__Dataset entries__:
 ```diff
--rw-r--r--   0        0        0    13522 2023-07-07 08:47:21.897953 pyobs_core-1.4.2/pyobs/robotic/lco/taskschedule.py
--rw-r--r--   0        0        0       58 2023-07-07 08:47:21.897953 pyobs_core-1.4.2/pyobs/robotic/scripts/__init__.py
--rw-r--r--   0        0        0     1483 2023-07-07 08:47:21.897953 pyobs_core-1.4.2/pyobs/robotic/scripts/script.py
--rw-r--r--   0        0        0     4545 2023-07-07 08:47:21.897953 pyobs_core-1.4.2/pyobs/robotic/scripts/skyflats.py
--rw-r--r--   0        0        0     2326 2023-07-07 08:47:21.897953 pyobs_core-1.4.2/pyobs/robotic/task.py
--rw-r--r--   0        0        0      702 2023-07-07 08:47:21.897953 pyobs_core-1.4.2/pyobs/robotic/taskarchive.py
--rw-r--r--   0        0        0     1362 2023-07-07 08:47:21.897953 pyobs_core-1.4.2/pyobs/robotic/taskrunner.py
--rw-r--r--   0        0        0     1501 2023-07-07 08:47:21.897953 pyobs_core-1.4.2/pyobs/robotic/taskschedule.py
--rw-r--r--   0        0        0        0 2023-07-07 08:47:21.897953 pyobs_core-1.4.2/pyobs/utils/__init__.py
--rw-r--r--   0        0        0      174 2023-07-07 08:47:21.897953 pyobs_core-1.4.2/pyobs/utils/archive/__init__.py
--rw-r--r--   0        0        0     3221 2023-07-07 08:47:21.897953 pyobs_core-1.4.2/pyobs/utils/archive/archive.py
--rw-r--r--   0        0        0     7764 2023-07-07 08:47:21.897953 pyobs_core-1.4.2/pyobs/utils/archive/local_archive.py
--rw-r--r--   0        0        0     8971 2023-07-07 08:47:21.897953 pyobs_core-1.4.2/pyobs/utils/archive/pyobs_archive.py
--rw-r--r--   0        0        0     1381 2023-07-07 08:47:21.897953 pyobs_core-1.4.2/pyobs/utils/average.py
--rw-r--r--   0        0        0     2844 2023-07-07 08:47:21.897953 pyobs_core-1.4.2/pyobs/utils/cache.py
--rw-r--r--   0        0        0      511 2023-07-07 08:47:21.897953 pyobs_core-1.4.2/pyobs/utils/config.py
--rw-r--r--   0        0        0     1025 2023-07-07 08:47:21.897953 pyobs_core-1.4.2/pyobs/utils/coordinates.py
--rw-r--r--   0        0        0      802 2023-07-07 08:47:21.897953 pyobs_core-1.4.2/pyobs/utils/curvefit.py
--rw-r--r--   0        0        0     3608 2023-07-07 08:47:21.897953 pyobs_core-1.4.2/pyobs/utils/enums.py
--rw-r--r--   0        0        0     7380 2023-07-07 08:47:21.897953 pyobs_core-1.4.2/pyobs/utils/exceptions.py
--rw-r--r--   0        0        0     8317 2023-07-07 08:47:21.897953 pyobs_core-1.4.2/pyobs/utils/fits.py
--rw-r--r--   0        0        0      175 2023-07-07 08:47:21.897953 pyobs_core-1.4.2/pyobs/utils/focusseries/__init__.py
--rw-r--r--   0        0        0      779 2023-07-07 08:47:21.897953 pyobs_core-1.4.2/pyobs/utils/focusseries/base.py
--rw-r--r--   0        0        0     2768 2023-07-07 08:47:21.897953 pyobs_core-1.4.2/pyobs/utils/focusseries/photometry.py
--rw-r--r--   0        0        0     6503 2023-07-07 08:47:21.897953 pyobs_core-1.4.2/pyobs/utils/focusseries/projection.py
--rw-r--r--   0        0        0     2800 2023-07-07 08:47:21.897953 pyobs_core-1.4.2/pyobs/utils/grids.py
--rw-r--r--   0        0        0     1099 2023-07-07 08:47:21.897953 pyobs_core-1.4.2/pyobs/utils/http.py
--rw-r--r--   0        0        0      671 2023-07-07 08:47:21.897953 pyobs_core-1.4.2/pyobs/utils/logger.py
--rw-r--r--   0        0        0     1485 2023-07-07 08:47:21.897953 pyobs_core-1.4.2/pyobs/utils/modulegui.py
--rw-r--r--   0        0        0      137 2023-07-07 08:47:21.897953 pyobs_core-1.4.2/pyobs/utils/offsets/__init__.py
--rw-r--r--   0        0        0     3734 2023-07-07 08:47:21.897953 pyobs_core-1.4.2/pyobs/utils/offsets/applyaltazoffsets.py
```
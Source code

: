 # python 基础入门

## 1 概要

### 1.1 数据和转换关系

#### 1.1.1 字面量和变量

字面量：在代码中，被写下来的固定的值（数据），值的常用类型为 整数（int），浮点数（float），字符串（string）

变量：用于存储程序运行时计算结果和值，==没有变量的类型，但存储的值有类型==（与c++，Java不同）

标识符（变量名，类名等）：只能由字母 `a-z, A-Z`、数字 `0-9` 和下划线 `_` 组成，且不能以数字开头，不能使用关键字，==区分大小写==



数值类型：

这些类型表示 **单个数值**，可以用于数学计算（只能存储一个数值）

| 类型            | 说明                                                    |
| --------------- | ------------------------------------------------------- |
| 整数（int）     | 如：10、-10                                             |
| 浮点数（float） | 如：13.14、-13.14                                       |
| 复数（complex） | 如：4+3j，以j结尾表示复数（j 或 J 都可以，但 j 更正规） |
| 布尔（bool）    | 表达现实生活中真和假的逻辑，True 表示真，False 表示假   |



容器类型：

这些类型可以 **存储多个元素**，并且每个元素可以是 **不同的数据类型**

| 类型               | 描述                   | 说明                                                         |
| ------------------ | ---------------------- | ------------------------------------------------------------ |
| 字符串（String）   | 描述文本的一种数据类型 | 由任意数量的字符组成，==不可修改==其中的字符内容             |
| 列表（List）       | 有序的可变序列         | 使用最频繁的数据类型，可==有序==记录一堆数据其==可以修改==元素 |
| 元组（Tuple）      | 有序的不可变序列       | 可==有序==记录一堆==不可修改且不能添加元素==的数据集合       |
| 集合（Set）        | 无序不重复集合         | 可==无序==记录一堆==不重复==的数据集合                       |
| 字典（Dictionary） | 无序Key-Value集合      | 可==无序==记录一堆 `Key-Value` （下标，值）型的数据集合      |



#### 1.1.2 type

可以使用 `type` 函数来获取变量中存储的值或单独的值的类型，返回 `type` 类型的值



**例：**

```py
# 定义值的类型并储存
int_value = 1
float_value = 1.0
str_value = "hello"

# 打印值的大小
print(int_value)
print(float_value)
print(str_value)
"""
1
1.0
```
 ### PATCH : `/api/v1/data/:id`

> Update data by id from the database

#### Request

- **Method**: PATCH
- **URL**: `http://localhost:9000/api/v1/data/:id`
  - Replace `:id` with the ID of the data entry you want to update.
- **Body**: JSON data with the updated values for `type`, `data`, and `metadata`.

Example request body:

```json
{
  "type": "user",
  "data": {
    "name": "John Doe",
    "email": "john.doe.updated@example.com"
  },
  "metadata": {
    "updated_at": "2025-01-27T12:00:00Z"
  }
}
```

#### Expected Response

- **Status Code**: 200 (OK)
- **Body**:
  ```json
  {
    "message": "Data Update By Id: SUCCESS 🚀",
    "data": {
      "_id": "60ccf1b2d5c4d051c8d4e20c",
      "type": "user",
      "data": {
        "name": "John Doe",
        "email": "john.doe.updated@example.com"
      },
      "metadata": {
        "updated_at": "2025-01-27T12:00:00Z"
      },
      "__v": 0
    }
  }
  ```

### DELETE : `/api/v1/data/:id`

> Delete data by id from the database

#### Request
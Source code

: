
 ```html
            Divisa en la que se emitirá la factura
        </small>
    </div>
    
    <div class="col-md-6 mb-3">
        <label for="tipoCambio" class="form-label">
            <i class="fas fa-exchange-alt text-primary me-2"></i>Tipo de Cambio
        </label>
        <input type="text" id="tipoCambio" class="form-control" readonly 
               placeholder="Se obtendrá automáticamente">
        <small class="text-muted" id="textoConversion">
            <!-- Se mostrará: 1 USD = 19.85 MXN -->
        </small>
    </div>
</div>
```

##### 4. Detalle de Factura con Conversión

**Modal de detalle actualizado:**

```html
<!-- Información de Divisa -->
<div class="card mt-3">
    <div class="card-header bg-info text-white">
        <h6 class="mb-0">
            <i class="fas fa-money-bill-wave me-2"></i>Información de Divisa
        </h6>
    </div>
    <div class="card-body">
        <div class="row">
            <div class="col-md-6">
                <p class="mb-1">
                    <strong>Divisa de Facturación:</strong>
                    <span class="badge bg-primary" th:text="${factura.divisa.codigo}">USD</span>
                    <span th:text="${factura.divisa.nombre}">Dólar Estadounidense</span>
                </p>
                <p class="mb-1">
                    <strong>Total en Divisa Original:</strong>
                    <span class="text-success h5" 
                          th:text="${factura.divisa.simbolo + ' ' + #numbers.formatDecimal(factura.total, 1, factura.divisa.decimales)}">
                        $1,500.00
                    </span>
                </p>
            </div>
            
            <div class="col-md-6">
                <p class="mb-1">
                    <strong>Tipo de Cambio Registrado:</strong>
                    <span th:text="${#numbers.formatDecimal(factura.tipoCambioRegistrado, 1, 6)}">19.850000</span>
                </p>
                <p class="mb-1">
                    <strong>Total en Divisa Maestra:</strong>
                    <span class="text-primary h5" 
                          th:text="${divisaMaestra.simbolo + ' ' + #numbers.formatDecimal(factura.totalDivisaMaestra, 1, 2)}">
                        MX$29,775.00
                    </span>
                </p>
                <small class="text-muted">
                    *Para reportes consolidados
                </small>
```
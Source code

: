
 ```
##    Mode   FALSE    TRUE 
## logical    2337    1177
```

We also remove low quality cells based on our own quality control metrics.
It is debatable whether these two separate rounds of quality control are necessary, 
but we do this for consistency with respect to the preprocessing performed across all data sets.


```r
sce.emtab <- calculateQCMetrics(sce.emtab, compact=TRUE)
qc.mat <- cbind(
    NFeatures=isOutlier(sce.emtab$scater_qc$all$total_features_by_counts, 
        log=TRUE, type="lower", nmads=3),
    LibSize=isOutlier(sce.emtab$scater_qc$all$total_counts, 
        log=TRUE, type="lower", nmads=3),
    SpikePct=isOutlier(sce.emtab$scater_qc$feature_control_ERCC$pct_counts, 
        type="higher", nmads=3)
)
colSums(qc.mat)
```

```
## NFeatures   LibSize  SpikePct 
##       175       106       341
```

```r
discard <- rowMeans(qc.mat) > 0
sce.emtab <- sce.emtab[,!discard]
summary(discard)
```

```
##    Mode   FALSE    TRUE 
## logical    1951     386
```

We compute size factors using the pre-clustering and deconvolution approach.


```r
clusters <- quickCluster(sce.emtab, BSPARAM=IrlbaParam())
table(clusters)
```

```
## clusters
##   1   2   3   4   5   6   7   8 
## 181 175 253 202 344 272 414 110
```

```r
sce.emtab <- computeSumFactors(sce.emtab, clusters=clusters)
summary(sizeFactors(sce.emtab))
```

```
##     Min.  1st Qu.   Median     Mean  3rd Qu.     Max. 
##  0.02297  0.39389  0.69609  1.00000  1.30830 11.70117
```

__TRY IT__: Where a line above holds the string "email", copy that line.

__EXERCISE RESULT__:
    "email": "john.doe.updated@example.com"
        "email": "john.doe.updated@example.com"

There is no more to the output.